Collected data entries
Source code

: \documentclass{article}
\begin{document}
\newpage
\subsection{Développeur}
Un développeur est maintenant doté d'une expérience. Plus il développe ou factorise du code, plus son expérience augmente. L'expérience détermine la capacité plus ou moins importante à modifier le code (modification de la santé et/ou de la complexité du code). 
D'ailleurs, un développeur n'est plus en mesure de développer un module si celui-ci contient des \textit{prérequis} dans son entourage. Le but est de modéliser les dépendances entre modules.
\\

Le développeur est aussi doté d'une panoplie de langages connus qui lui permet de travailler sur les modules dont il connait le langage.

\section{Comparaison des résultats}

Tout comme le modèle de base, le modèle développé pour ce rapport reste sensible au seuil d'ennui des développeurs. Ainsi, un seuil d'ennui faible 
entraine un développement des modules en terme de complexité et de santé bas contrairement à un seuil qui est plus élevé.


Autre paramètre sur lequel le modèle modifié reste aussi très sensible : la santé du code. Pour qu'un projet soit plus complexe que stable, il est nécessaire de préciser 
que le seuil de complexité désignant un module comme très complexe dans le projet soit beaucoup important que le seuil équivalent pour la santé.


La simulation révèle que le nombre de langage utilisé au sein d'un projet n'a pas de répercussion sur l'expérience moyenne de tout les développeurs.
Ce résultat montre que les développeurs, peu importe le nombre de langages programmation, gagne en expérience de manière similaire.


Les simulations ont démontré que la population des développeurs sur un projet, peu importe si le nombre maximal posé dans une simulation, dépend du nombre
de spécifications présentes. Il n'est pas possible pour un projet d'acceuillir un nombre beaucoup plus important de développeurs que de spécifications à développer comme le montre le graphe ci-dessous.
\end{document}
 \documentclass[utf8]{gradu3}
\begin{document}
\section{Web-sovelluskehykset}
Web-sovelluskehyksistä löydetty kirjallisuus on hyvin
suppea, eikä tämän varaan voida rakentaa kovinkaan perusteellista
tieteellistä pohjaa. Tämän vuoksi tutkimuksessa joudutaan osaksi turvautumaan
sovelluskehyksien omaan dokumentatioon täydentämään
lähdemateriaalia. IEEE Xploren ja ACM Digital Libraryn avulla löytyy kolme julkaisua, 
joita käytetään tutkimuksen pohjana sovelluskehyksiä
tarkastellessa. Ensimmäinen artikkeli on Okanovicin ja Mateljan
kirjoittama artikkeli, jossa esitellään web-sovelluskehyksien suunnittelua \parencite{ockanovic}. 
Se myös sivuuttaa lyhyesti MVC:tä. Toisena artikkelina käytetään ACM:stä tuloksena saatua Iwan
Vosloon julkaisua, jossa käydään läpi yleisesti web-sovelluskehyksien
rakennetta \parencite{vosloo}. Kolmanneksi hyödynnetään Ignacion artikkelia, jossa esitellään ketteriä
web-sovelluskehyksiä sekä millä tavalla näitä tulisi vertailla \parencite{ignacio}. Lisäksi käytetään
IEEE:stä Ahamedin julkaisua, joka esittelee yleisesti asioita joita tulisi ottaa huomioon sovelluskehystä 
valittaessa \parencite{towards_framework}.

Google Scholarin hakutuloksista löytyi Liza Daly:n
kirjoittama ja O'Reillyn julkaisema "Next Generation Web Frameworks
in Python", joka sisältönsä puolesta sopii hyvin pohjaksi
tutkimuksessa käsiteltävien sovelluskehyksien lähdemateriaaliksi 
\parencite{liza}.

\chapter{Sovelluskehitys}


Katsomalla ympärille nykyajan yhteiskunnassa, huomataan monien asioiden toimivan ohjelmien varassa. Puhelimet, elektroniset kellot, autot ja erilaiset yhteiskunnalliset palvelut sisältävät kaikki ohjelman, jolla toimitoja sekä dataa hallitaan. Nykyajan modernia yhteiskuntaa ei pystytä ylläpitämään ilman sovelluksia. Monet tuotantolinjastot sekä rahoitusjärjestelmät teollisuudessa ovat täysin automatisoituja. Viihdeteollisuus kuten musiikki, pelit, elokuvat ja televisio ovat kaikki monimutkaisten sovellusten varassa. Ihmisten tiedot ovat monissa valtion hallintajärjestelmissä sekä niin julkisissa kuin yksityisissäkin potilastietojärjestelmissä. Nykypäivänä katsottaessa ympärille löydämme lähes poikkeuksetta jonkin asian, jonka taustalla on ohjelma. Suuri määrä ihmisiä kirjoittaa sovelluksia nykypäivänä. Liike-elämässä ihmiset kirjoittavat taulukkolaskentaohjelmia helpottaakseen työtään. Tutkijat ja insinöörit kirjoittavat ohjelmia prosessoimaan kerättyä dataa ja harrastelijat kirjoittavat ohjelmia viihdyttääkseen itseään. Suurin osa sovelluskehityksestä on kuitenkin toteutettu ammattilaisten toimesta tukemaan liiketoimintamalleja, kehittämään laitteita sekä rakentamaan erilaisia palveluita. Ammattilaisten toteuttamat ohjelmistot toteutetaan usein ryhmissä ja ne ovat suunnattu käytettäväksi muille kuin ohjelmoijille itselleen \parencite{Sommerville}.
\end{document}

Problem details —
Please give all the lines above again, exactly as they read.

Response box —
Source code

: \documentclass{article}
\begin{document}
\newpage
\subsection{Développeur}
Un développeur est maintenant doté d'une expérience. Plus il développe ou factorise du code, plus son expérience augmente. L'expérience détermine la capacité plus ou moins importante à modifier le code (modification de la santé et/ou de la complexité du code). 
D'ailleurs, un développeur n'est plus en mesure de développer un module si celui-ci contient des \textit{prérequis} dans son entourage. Le but est de modéliser les dépendances entre modules.
\\

Le développeur est aussi doté d'une panoplie de langages connus qui lui permet de travailler sur les modules dont il connait le langage.

\section{Comparaison des résultats}

Tout comme le modèle de base, le modèle développé pour ce rapport reste sensible au seuil d'ennui des développeurs. Ainsi, un seuil d'ennui faible 
entraine un développement des modules en terme de complexité et de santé bas contrairement à un seuil qui est plus élevé.


Autre paramètre sur lequel le modèle modifié reste aussi très sensible : la santé du code. Pour qu'un projet soit plus complexe que stable, il est nécessaire de préciser 
que le seuil de complexité désignant un module comme très complexe dans le projet soit beaucoup important que le seuil équivalent pour la santé.


La simulation révèle que le nombre de langage utilisé au sein d'un projet n'a pas de répercussion sur l'expérience moyenne de tout les développeurs.
Ce résultat montre que les développeurs, peu importe le nombre de langages programmation, gagne en expérience de manière similaire.


Les simulations ont démontré que la population des développeurs sur un projet, peu importe si le nombre maximal posé dans une simulation, dépend du nombre
de spécifications présentes. Il n'est pas possible pour un projet d'acceuillir un nombre beaucoup plus important de développeurs que de spécifications à développer comme le montre le graphe ci-dessous.
\end{document}
 \documentclass[utf8]{gradu3}
\begin{document}
\section{Web-sovelluskehykset}
Web-sovelluskehyksistä löydetty kirjallisuus on hyvin
suppea, eikä tämän varaan voida rakentaa kovinkaan perusteellista
tieteellistä pohjaa. Tämän vuoksi tutkimuksessa joudutaan osaksi turvautumaan
sovelluskehyksien omaan dokumentatioon täydentämään
lähdemateriaalia. IEEE Xploren ja ACM Digital Libraryn avulla löytyy kolme julkaisua, 
joita käytetään tutkimuksen pohjana sovelluskehyksiä
tarkastellessa. Ensimmäinen artikkeli on Okanovicin ja Mateljan
kirjoittama artikkeli, jossa esitellään web-sovelluskehyksien suunnittelua \parencite{ockanovic}. 
Se myös sivuuttaa lyhyesti MVC:tä. Toisena artikkelina käytetään ACM:stä tuloksena saatua Iwan
Vosloon julkaisua, jossa käydään läpi yleisesti web-sovelluskehyksien
rakennetta \parencite{vosloo}. Kolmanneksi hyödynnetään Ignacion artikkelia, jossa esitellään ketteriä
web-sovelluskehyksiä sekä millä tavalla näitä tulisi vertailla \parencite{ignacio}. Lisäksi käytetään
IEEE:stä Ahamedin julkaisua, joka esittelee yleisesti asioita joita tulisi ottaa huomioon sovelluskehystä 
valittaessa \parencite{towards_framework}.

Google Scholarin hakutuloksista löytyi Liza Daly:n
kirjoittama ja O'Reillyn julkaisema "Next Generation Web Frameworks
in Python", joka sisältönsä puolesta sopii hyvin pohjaksi
tutkimuksessa käsiteltävien sovelluskehyksien lähdemateriaaliksi 
\parencite{liza}.

\chapter{Sovelluskehitys}


Katsomalla ympärille nykyajan yhteiskunnassa, huomataan monien asioiden toimivan ohjelmien varassa. Puhelimet, elektroniset kellot, autot ja erilaiset yhteiskunnalliset palvelut sisältävät kaikki ohjelman, jolla toimitoja sekä dataa hallitaan. Nykyajan modernia yhteiskuntaa ei pystytä ylläpitämään ilman sovelluksia. Monet tuotantolinjastot sekä rahoitusjärjestelmät teollisuudessa ovat täysin automatisoituja. Viihdeteollisuus kuten musiikki, pelit, elokuvat ja televisio ovat kaikki monimutkaisten sovellusten varassa. Ihmisten tiedot ovat monissa valtion hallintajärjestelmissä sekä niin julkisissa kuin yksityisissäkin potilastietojärjestelmissä. Nykypäivänä katsottaessa ympärille löydämme lähes poikkeuksetta jonkin asian, jonka taustalla on ohjelma. Suuri määrä ihmisiä kirjoittaa sovelluksia nykypäivänä. Liike-elämässä ihmiset kirjoittavat taulukkolaskentaohjelmia helpottaakseen työtään. Tutkijat ja insinöörit kirjoittavat ohjelmia prosessoimaan kerättyä dataa ja harrastelijat kirjoittavat ohjelmia viihdyttääkseen itseään. Suurin osa sovelluskehityksestä on kuitenkin toteutettu ammattilaisten toimesta tukemaan liiketoimintamalleja, kehittämään laitteita sekä rakentamaan erilaisia palveluita. Ammattilaisten toteuttamat ohjelmistot toteutetaan usein ryhmissä ja ne ovat suunnattu käytettäväksi muille kuin ohjelmoijille itselleen \parencite{Sommerville}.
\end{document}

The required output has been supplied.